In fact, the opposite happened. Soon after the news broke late at night, a multiracial crowd, including children in pyjamas, spontaneously gathered outside Mandela’s Johannesburg home with candles and ANC regalia. And people danced in the streets of Soweto.
Mandela remained loyal to the ANC until the end, but kept his thoughts on the current leadership to himself. The fire of corruption continued to burn through the political forest and found its ultimate expression in taxpayer millions lavished on upgrades to President Jacob Zuma’s homestead at Nkandla.
I covered two general elections and interviewed Zuma, one of those Machiavellian politicians who proved much better at dividing and ruling his own party than leading a country. The darkest day of his presidency, and of the post-apartheid era, came on August 16 2012, when police gunned down 34 striking miners at Marikana in the North West.
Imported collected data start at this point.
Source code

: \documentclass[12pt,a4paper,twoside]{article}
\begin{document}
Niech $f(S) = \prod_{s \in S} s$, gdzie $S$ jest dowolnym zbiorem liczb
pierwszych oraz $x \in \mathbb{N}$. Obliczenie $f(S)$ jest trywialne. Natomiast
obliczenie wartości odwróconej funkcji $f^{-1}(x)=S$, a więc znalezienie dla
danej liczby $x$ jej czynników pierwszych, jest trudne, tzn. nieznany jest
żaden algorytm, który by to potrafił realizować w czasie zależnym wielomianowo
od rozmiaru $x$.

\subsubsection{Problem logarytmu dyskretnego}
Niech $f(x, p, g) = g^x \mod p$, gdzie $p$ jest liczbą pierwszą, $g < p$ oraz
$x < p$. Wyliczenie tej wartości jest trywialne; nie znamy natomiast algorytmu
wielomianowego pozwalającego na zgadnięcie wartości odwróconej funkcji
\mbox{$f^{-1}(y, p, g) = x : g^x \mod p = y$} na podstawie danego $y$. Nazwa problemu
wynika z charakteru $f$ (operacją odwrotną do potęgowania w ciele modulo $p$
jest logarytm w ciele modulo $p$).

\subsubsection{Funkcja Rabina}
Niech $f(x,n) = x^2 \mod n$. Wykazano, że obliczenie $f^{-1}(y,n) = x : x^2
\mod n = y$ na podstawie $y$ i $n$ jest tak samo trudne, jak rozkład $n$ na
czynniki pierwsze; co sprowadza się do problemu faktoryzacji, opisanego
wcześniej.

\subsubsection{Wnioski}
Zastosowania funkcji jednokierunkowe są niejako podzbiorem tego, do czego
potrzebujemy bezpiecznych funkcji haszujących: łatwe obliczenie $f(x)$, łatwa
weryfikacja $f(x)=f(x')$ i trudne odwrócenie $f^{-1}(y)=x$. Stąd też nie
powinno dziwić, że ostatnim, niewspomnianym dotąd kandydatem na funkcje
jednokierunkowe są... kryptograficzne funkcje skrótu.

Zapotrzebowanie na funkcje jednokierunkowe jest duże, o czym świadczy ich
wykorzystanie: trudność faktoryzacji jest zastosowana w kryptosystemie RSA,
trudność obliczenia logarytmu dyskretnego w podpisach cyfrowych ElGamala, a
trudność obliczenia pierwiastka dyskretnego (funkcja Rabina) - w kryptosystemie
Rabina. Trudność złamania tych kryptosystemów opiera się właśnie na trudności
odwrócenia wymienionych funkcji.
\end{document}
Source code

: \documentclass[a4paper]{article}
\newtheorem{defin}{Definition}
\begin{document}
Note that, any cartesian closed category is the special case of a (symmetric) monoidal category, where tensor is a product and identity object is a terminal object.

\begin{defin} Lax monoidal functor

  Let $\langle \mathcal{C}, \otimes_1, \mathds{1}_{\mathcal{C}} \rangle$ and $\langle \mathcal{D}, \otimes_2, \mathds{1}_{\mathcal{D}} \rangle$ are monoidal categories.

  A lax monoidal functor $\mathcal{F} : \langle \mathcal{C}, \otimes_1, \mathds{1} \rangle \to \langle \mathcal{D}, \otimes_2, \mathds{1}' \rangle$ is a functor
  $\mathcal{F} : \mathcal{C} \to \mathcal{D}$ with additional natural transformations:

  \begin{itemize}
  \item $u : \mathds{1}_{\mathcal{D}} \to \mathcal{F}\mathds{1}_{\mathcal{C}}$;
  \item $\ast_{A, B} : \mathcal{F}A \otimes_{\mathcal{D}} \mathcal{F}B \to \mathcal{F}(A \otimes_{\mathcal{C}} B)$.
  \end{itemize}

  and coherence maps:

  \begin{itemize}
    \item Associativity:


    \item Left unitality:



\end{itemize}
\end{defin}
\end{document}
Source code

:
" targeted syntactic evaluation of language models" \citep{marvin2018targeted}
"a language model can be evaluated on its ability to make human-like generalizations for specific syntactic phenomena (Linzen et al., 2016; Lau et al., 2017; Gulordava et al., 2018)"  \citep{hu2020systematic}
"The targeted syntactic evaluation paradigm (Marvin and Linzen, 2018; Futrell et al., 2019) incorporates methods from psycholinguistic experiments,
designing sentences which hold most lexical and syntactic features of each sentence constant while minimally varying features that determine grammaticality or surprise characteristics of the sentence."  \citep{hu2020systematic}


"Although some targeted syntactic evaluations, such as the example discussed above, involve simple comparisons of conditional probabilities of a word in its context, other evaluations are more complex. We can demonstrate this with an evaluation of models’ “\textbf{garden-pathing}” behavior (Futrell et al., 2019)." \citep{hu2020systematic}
Some saw this as proof that the ANC had turned its back on the people and was now the defender of the capitalist class – still largely white, laced with a small black elite. Its most penetrating critic was Julius Malema, a flawed, charismatic ANC rebel who formed his own party, the Economic Freedom Fighters, contending that the political liberation of 1994 had left unfinished business: the economic liberation of millions of young black poor and unemployed.
All this agitation, along with incessant street protests over poor service delivery, frequent power cuts and resurgent crime, fed South African angst and a gift for melodrama.
This giant of the continent likes to put itself on the psychiatrist’s couch and work itself up to the verge of a nervous breakdown. And that, ultimately, will be its salvation.
South Africa’s pugnacious independent media, feisty civil society and robust judiciary won my admiration and filled me with hope. Better to acknowledge a crisis, noisily and rambunctiously, than pretend it doesn’t exist.
After just a week of dating in London, Andrea flew to see me in Johannesburg and that was the end of the bachelor pad. Our honeymoon was at a South African game reserve – there would be plenty of safaris over the years – and an island resort off Mozambique, where one of our fellow guests was a model called Reeva Steenkamp.
Miners commemorate the third anniversary of the Marikana massacre this year. (Paul Botes, M&G)
On Valentine’s day 2013, she would become the most famous gun-crime victim in the world. Within hours of Pistorius shooting her, seasoned Africa correspondents more accustomed to war zones were recast as celebrity door-steppers at his Pretoria home.
It was the story that had everything, and one South African TV executive had the smart idea of launching a dedicated TV channel to live broadcast the “trial of the century”. But there was nothing like being there, witnessing first-hand the jousting of lawyers, the squirming of witnesses and, most unforgettably, the emotional and psychological unravelling of Pistorius himself.
Somalia had a profound impact on me, with its courageous and resilient diaspora surging back to rebuild amid the eerie, jagged ruins of Mogadishu and rediscover a sense of joy on its ravishing beaches.
I was struck, too, by Nigeria, the swaggering and unruly heavyweight of the continent, boasting the biggest population and surpassing South Africa as the biggest economy. To be in Lagos was to be at the beating heart of Africa: the kinetic energy, the babble of commerce, the entrepreneurial inventiveness that even created a floating city built on stilts. And just when the juggernaut seemed ready to crash and burn amid corruption, dysfunction and Islamist terrorism, it produced a peaceful election and the first democratic transfer of power in the country’s history.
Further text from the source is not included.